(About this exercise): Print nothing beyond the line with "product | Y | IMAGE HERE |": every line from the beginning of the data up to it, that line included, and no pictures.

<<<<

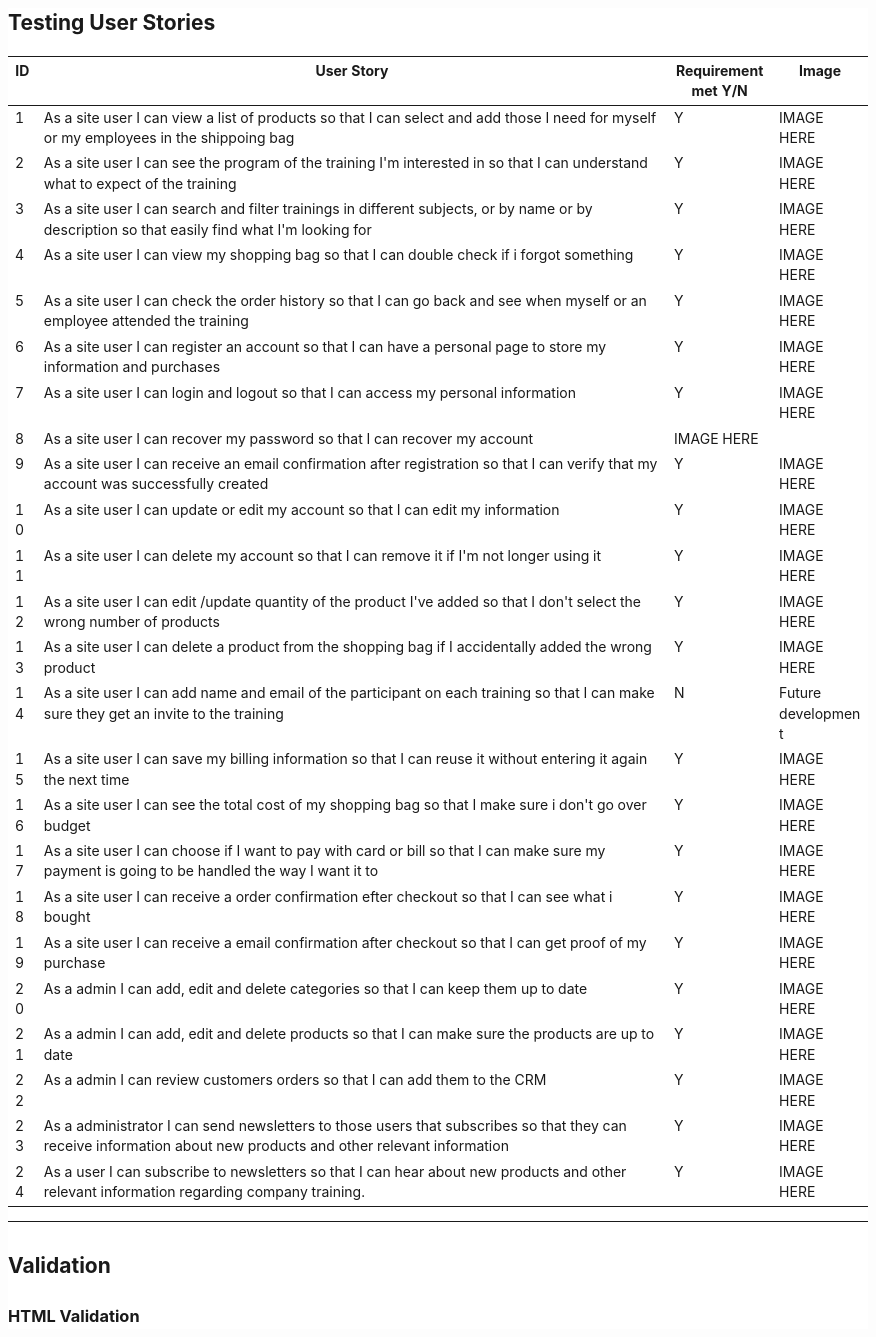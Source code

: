 ## Testing User Stories

| ID | User Story  | Requirement met Y/N    | Image    |
|----|-------------|------------------------|----------|
| 1 | As a site user I can view a list of products so that I can select and add those I need for myself or my employees in the shippoing bag | Y | IMAGE HERE |
| 2 | As a site user I can see the program of the training I'm interested in so that I can understand what to expect of the training | Y | IMAGE HERE |
| 3 | As a site user I can search and filter trainings in different subjects, or by name or by description so that easily find what I'm looking for | Y | IMAGE HERE |
| 4 | As a site user I can view my shopping bag so that I can double check if i forgot something | Y | IMAGE HERE |
| 5 | As a site user I can check the order history so that I can go back and see when myself or an employee attended the training | Y | IMAGE HERE |
| 6 | As a site user I can register an account so that I can have a personal page to store my information and purchases | Y | IMAGE HERE |
| 7 | As a site user I can login and logout so that I can access my personal information | Y | IMAGE HERE |
| 8 | As a site user I can recover my password so that I can recover my account | IMAGE HERE |
| 9 | As a site user I can receive an email confirmation after registration so that I can verify that my account was successfully created | Y | IMAGE HERE |
| 10 | As a site user I can update or edit my account so that I can edit my information | Y | IMAGE HERE |
| 11 | As a site user I can delete my account so that I can remove it if I'm not longer using it | Y | IMAGE HERE |
| 12 | As a site user I can edit /update quantity of the product I've added so that I don't select the wrong number of products | Y | IMAGE HERE |
| 13 | As a site user I can delete a product from the shopping bag if I accidentally added the wrong product | Y | IMAGE HERE |
| 14 | As a site user I can add name and email of the participant on each training so that I can make sure they get an invite to the training | N | Future development |
| 15 | As a site user I can save my billing information so that I can reuse it without entering it again the next time | Y | IMAGE HERE |
| 16 | As a site user I can see the total cost of my shopping bag so that I make sure i don't go over budget | Y | IMAGE HERE |
| 17 | As a site user I can choose if I want to pay with card or bill so that I can make sure my payment is going to be handled the way I want it to | Y | IMAGE HERE |
| 18 | As a site user I can receive a order confirmation efter checkout so that I can see what i bought | Y | IMAGE HERE |
| 19 | As a site user I can receive a email confirmation after checkout so that I can get proof of my purchase | Y | IMAGE HERE |
| 20 | As a admin I can add, edit and delete categories so that I can keep them up to date | Y | IMAGE HERE |
| 21 | As a admin I can add, edit and delete products so that I can make sure the products are up to date | Y | IMAGE HERE |
| 22 | As a admin I can review customers orders so that I can add them to the CRM | Y | IMAGE HERE |
| 23 | As a administrator I can send newsletters to those users that subscribes so that they can receive information about new products and other relevant information | Y | IMAGE HERE |
| 24 | As a user I can subscribe to newsletters so that I can hear about new products and other relevant information regarding company training. | Y | IMAGE HERE |

---

## Validation

### HTML Validation
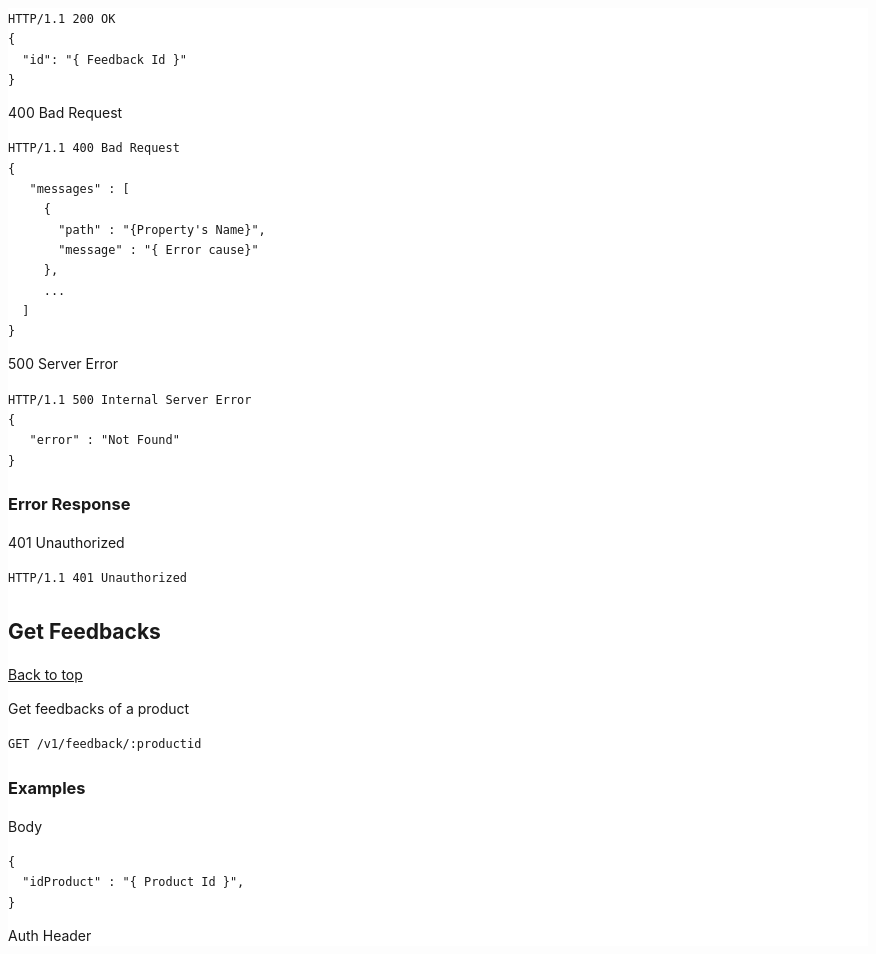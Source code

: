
 ```
HTTP/1.1 200 OK
{
  "id": "{ Feedback Id }"
}
```
400 Bad Request

```
HTTP/1.1 400 Bad Request
{
   "messages" : [
     {
       "path" : "{Property's Name}",
       "message" : "{ Error cause}"
     },
     ...
  ]
}
```
500 Server Error

```
HTTP/1.1 500 Internal Server Error
{
   "error" : "Not Found"
}
```


### Error Response

401 Unauthorized

```
HTTP/1.1 401 Unauthorized
```
## <a name='get-feedbacks'></a> Get Feedbacks
[Back to top](#top)

<p>Get feedbacks of a product</p>

	GET /v1/feedback/:productid



### Examples

Body

```
{
  "idProduct" : "{ Product Id }",
}
```
Auth Header

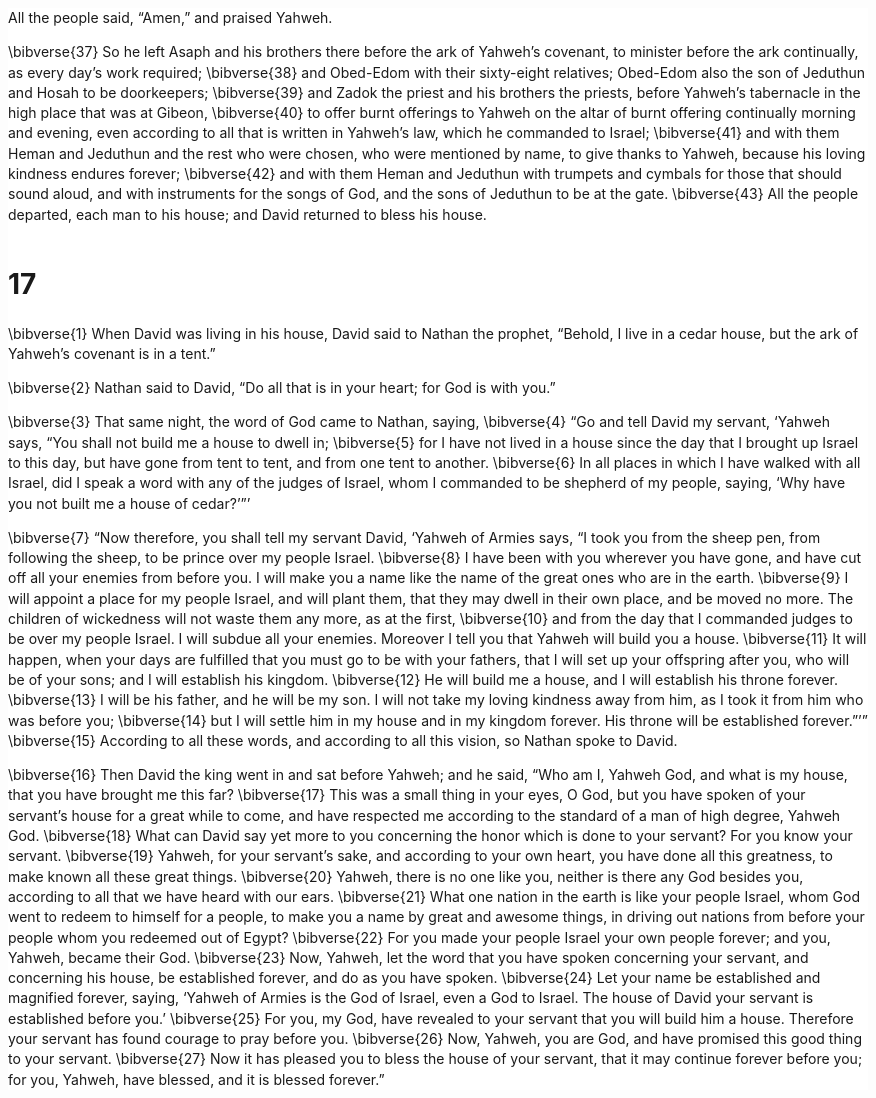 All the people said, “Amen,” and praised Yahweh. 

\bibverse{37} So he left Asaph and his brothers there before the ark of Yahweh’s covenant, to minister before the ark continually, as every day’s work required; \bibverse{38} and Obed-Edom with their sixty-eight relatives; Obed-Edom also the son of Jeduthun and Hosah to be doorkeepers; \bibverse{39} and Zadok the priest and his brothers the priests, before Yahweh’s tabernacle in the high place that was at Gibeon, \bibverse{40} to offer burnt offerings to Yahweh on the altar of burnt offering continually morning and evening, even according to all that is written in Yahweh’s law, which he commanded to Israel; \bibverse{41} and with them Heman and Jeduthun and the rest who were chosen, who were mentioned by name, to give thanks to Yahweh, because his loving kindness endures forever; \bibverse{42} and with them Heman and Jeduthun with trumpets and cymbals for those that should sound aloud, and with instruments for the songs of God, and the sons of Jeduthun to be at the gate. \bibverse{43} All the people departed, each man to his house; and David returned to bless his house. 

# 17 
\bibverse{1} When David was living in his house, David said to Nathan the prophet, “Behold, I live in a cedar house, but the ark of Yahweh’s covenant is in a tent.” 

\bibverse{2} Nathan said to David, “Do all that is in your heart; for God is with you.” 

\bibverse{3} That same night, the word of God came to Nathan, saying, \bibverse{4} “Go and tell David my servant, ‘Yahweh says, “You shall not build me a house to dwell in; \bibverse{5} for I have not lived in a house since the day that I brought up Israel to this day, but have gone from tent to tent, and from one tent to another. \bibverse{6} In all places in which I have walked with all Israel, did I speak a word with any of the judges of Israel, whom I commanded to be shepherd of my people, saying, ‘Why have you not built me a house of cedar?’”’ 

\bibverse{7} “Now therefore, you shall tell my servant David, ‘Yahweh of Armies says, “I took you from the sheep pen, from following the sheep, to be prince over my people Israel. \bibverse{8} I have been with you wherever you have gone, and have cut off all your enemies from before you. I will make you a name like the name of the great ones who are in the earth. \bibverse{9} I will appoint a place for my people Israel, and will plant them, that they may dwell in their own place, and be moved no more. The children of wickedness will not waste them any more, as at the first, \bibverse{10} and from the day that I commanded judges to be over my people Israel. I will subdue all your enemies. Moreover I tell you that Yahweh will build you a house. \bibverse{11} It will happen, when your days are fulfilled that you must go to be with your fathers, that I will set up your offspring after you, who will be of your sons; and I will establish his kingdom. \bibverse{12} He will build me a house, and I will establish his throne forever. \bibverse{13} I will be his father, and he will be my son. I will not take my loving kindness away from him, as I took it from him who was before you; \bibverse{14} but I will settle him in my house and in my kingdom forever. His throne will be established forever.”’” \bibverse{15} According to all these words, and according to all this vision, so Nathan spoke to David. 

\bibverse{16} Then David the king went in and sat before Yahweh; and he said, “Who am I, Yahweh God, and what is my house, that you have brought me this far? \bibverse{17} This was a small thing in your eyes, O God, but you have spoken of your servant’s house for a great while to come, and have respected me according to the standard of a man of high degree, Yahweh God. \bibverse{18} What can David say yet more to you concerning the honor which is done to your servant? For you know your servant. \bibverse{19} Yahweh, for your servant’s sake, and according to your own heart, you have done all this greatness, to make known all these great things. \bibverse{20} Yahweh, there is no one like you, neither is there any God besides you, according to all that we have heard with our ears. \bibverse{21} What one nation in the earth is like your people Israel, whom God went to redeem to himself for a people, to make you a name by great and awesome things, in driving out nations from before your people whom you redeemed out of Egypt? \bibverse{22} For you made your people Israel your own people forever; and you, Yahweh, became their God. \bibverse{23} Now, Yahweh, let the word that you have spoken concerning your servant, and concerning his house, be established forever, and do as you have spoken. \bibverse{24} Let your name be established and magnified forever, saying, ‘Yahweh of Armies is the God of Israel, even a God to Israel. The house of David your servant is established before you.’ \bibverse{25} For you, my God, have revealed to your servant that you will build him a house. Therefore your servant has found courage to pray before you. \bibverse{26} Now, Yahweh, you are God, and have promised this good thing to your servant. \bibverse{27} Now it has pleased you to bless the house of your servant, that it may continue forever before you; for you, Yahweh, have blessed, and it is blessed forever.” 
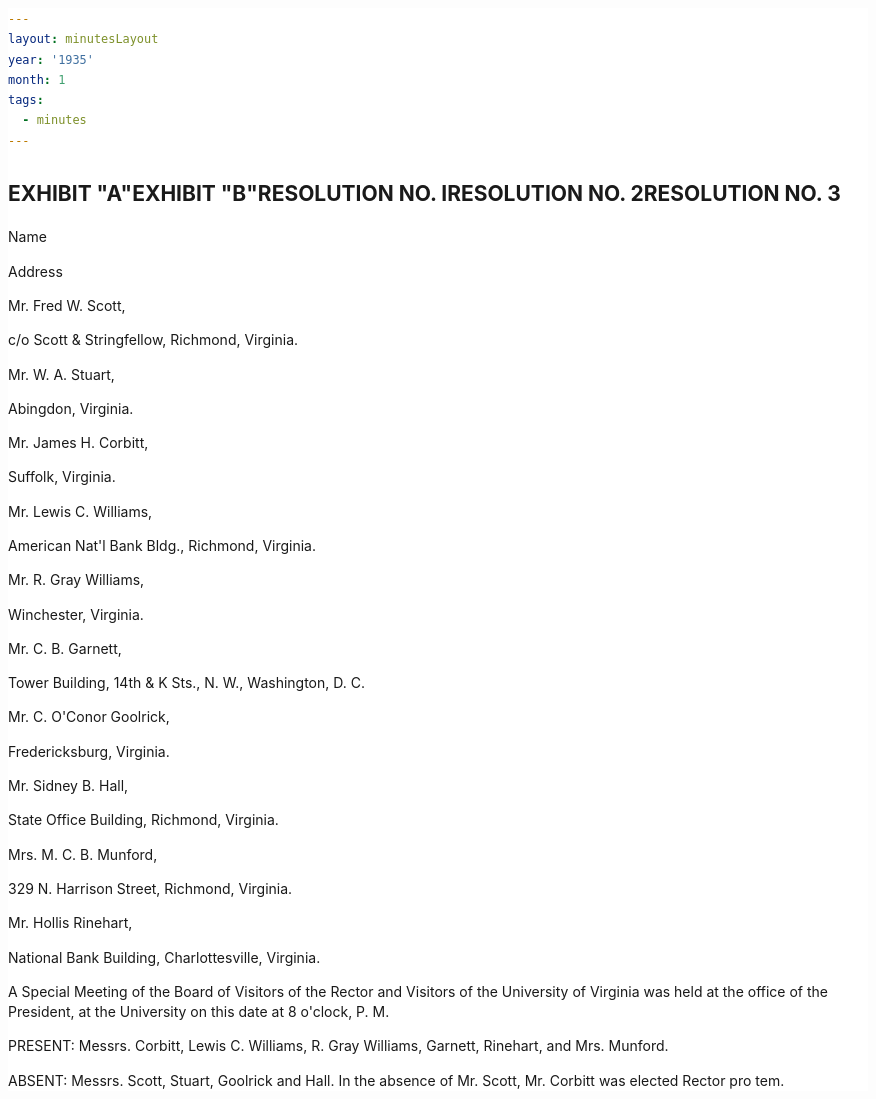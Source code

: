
 ```yaml
---
layout: minutesLayout
year: '1935'
month: 1
tags:
  - minutes
---
```

EXHIBIT "A"EXHIBIT "B"RESOLUTION NO. IRESOLUTION NO. 2RESOLUTION NO. 3
----------------------------------------------------------------------

Name

Address

Mr. Fred W. Scott,

c/o Scott & Stringfellow, Richmond, Virginia.

Mr. W. A. Stuart,

Abingdon, Virginia.

Mr. James H. Corbitt,

Suffolk, Virginia.

Mr. Lewis C. Williams,

American Nat'l Bank Bldg., Richmond, Virginia.

Mr. R. Gray Williams,

Winchester, Virginia.

Mr. C. B. Garnett,

Tower Building, 14th & K Sts., N. W., Washington, D. C.

Mr. C. O'Conor Goolrick,

Fredericksburg, Virginia.

Mr. Sidney B. Hall,

State Office Building, Richmond, Virginia.

Mrs. M. C. B. Munford,

329 N. Harrison Street, Richmond, Virginia.

Mr. Hollis Rinehart,

National Bank Building, Charlottesville, Virginia.

A Special Meeting of the Board of Visitors of the Rector and Visitors of the University of Virginia was held at the office of the President, at the University on this date at 8 o'clock, P. M.

PRESENT: Messrs. Corbitt, Lewis C. Williams, R. Gray Williams, Garnett, Rinehart, and Mrs. Munford.

ABSENT: Messrs. Scott, Stuart, Goolrick and Hall. In the absence of Mr. Scott, Mr. Corbitt was elected Rector pro tem.
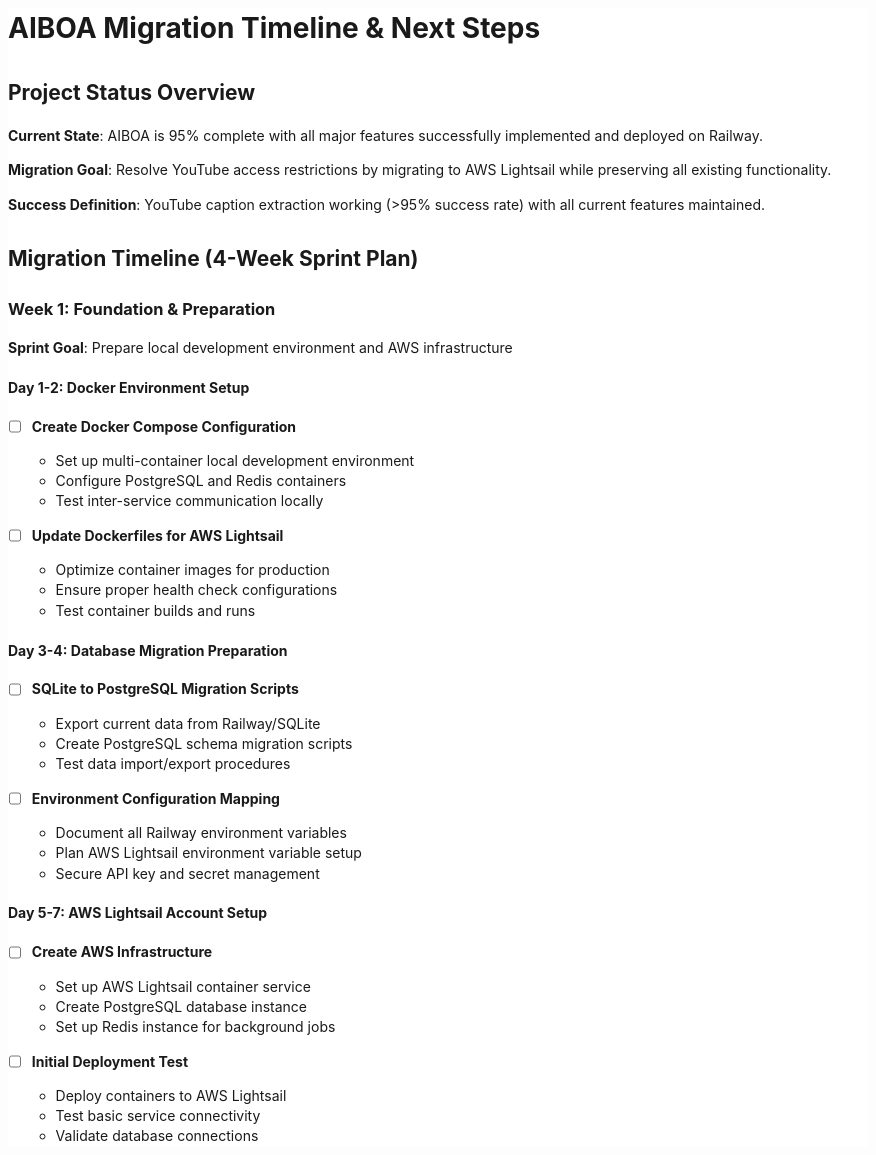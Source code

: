 # AIBOA Migration Timeline & Next Steps

## Project Status Overview

**Current State**: AIBOA is 95% complete with all major features successfully implemented and deployed on Railway.

**Migration Goal**: Resolve YouTube access restrictions by migrating to AWS Lightsail while preserving all existing functionality.

**Success Definition**: YouTube caption extraction working (>95% success rate) with all current features maintained.

## Migration Timeline (4-Week Sprint Plan)

### Week 1: Foundation & Preparation 
**Sprint Goal**: Prepare local development environment and AWS infrastructure

#### Day 1-2: Docker Environment Setup
- [ ] **Create Docker Compose Configuration**
  - Set up multi-container local development environment
  - Configure PostgreSQL and Redis containers
  - Test inter-service communication locally
  
- [ ] **Update Dockerfiles for AWS Lightsail**
  - Optimize container images for production
  - Ensure proper health check configurations
  - Test container builds and runs

#### Day 3-4: Database Migration Preparation
- [ ] **SQLite to PostgreSQL Migration Scripts**
  - Export current data from Railway/SQLite
  - Create PostgreSQL schema migration scripts
  - Test data import/export procedures
  
- [ ] **Environment Configuration Mapping**
  - Document all Railway environment variables
  - Plan AWS Lightsail environment variable setup
  - Secure API key and secret management

#### Day 5-7: AWS Lightsail Account Setup
- [ ] **Create AWS Infrastructure**
  - Set up AWS Lightsail container service
  - Create PostgreSQL database instance
  - Set up Redis instance for background jobs
  
- [ ] **Initial Deployment Test**
  - Deploy containers to AWS Lightsail
  - Test basic service connectivity
  - Validate database connections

>>>>

(Answer box):
Source code

: ## Testing User Stories

| ID | User Story  | Requirement met Y/N    | Image    |
|----|-------------|------------------------|----------|
| 1 | As a site user I can view a list of products so that I can select and add those I need for myself or my employees in the shippoing bag | Y | IMAGE HERE |
| 2 | As a site user I can see the program of the training I'm interested in so that I can understand what to expect of the training | Y | IMAGE HERE |
| 3 | As a site user I can search and filter trainings in different subjects, or by name or by description so that easily find what I'm looking for | Y | IMAGE HERE |
| 4 | As a site user I can view my shopping bag so that I can double check if i forgot something | Y | IMAGE HERE |
| 5 | As a site user I can check the order history so that I can go back and see when myself or an employee attended the training | Y | IMAGE HERE |
| 6 | As a site user I can register an account so that I can have a personal page to store my information and purchases | Y | IMAGE HERE |
| 7 | As a site user I can login and logout so that I can access my personal information | Y | IMAGE HERE |
| 8 | As a site user I can recover my password so that I can recover my account | IMAGE HERE |
| 9 | As a site user I can receive an email confirmation after registration so that I can verify that my account was successfully created | Y | IMAGE HERE |
| 10 | As a site user I can update or edit my account so that I can edit my information | Y | IMAGE HERE |
| 11 | As a site user I can delete my account so that I can remove it if I'm not longer using it | Y | IMAGE HERE |
| 12 | As a site user I can edit /update quantity of the product I've added so that I don't select the wrong number of products | Y | IMAGE HERE |
| 13 | As a site user I can delete a product from the shopping bag if I accidentally added the wrong product | Y | IMAGE HERE |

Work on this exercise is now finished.